Som November 13, 2008 at 6:53 pm

Joe,

“For smaller purchases, less valuable coins could be used. The value of these coins relative to more precious coins would be determined by market participants’ subjective valuations along with all other prices.”

Granted I may have been too quick to overlook this quote on the assumption I pointed out, but the only way I could see your idea working is if gold and silver were neither set on a fixed “price”. There won’t be any “prices” on precious metal coins but just physical amounts. There wont be a $700 one ounce coin label on a gold coin just the one-ounce part. This would allow for fluctuations between precious metals (e.g. on Monday 20 ounces of silver is worth an ounce of gold and on Thursday it could be 24 ounces of silver to an ounce of gold.) perhaps a bank note system such as dollars and cents could make pricing easier as a compliment to the precious metals circulating (but the amount of dollar notes is fixed solely on one metal – probably gold). It’s certainly possible and useful, but that’s the only way I could think of multiple metals being used as circulated money in a community.

“Some economists have opined that the fluctuations between the different forms of commodity money will tend to lead toward one dominant form. While this may be true, there is every reason to believe that market participants could accept competing forms of money.”

I generally agree, under the conditions I stated above.

“What is needed to avoid problems is to not allow coercive institutions to fix the relative prices of the currencies when they do fluctuate.”

Strongly agree. Destroy the legal tender law and the compulsory school attendance laws, and the state will be dismantled left with no legs to stand on.
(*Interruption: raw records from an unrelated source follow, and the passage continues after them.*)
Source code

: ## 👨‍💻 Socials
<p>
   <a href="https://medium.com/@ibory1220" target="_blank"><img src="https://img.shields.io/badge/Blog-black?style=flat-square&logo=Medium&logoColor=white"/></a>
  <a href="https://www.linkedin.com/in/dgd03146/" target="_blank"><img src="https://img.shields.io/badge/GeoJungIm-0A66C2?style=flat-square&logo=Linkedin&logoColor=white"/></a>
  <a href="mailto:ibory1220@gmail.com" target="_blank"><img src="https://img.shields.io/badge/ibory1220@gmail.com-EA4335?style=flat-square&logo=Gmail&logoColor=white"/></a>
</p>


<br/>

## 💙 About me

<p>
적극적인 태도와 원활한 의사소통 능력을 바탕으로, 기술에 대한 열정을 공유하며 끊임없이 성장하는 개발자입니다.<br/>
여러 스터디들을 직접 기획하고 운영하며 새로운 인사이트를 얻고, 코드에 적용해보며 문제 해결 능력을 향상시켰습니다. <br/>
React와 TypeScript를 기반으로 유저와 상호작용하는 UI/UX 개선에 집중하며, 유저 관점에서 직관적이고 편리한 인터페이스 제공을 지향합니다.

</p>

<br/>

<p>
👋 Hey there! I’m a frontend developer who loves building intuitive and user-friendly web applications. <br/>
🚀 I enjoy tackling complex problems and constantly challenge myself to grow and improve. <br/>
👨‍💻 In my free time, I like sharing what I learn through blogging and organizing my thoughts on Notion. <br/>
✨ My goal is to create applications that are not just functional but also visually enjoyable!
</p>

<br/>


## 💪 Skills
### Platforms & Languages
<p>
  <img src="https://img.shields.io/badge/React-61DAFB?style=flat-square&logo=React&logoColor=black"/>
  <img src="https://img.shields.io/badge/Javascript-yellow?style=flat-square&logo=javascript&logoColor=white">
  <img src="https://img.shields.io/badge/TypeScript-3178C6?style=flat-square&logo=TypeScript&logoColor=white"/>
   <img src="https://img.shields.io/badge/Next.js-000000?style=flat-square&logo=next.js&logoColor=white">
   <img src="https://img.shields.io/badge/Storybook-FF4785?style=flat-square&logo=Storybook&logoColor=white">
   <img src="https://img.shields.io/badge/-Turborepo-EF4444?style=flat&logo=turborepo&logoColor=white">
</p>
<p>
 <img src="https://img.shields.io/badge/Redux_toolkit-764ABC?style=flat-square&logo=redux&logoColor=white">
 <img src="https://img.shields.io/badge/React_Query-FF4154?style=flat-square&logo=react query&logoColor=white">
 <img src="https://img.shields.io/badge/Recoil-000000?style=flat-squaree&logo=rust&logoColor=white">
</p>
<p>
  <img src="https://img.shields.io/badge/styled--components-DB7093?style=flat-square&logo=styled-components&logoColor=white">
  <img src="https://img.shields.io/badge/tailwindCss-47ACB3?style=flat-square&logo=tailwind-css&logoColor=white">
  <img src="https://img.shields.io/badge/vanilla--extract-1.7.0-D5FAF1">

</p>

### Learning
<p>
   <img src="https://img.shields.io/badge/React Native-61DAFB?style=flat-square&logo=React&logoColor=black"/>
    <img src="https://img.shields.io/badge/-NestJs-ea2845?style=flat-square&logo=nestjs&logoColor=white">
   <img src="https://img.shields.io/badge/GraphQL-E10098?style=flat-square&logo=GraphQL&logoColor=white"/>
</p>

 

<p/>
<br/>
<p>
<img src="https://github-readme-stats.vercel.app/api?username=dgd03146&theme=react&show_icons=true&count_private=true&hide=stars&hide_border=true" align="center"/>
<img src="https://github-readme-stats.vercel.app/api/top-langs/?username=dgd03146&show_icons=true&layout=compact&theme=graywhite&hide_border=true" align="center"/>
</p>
Jeremy November 14, 2008 at 1:53 am

Greg,

You said:

“As you spend against your reserves, those reserves will need to be transfered. There will be a cost associated with that.”

The gold doesn’t necessarily have to be transferred at all. All that has to be transferred is ownership of it, which can be done electronically. This cost wouldn’t be any greater than what is currently incurred with debit cards today PLUS a small annual (likely percentage) fee for the warehouse based on your average daily holdings over a year (or some such calculation). Yes, there would be a cost to store your gold, but so long as you were willing to keep it at a fully audited warehouse (where you could go get it at any time if you wished to do so), there would be no additional cost than what we see today.

Another point you made is this:

“The idea that margins between buying and selling gold will close is completely out in left field. And by some wave of the market hand a person could mint coins or ingots and sell them for close to the spot price is even farther out in left field. You must understand there are cost of manufacturing that must be covered like rent, tooling, dies, labor, utilities, interest, taxes, licenses and a whole host of other cost. Then, as a manufacturer you need dealers to sell your coins through unless you want to set up your own sales force.”

Again, the warehouse already is holding gold for you. Sure, some part of the purchasing power of the gold you own would be increased by the additional costs of manufacturing and distribution, but there is no reason to assume that there would be any additional spread involved in transactions (beyond the electronic costs that retailers already bear for debit and credit cards). Is there a huge spread on buy and sell bids for GLD or SLV? No, there’s only a small spread and a small trading fee if you are a large enough brokerage (large trading fees only apply to small individual investors). That’s basically what happens when you use a debit card or credit card, and the merchant pays for the spread.

Why would it be any different in the system I describe? (Apart from the warehouse fee to hold your gold?)

Joe Stoutenburg November 14, 2008 at 8:41 am

For what it’s worth, the bid-ask spread of GLD is about $0.04 around a mid market price near $73.50. The bid-ask spread for SLV is about $0.02 around a mid market price near $9.50.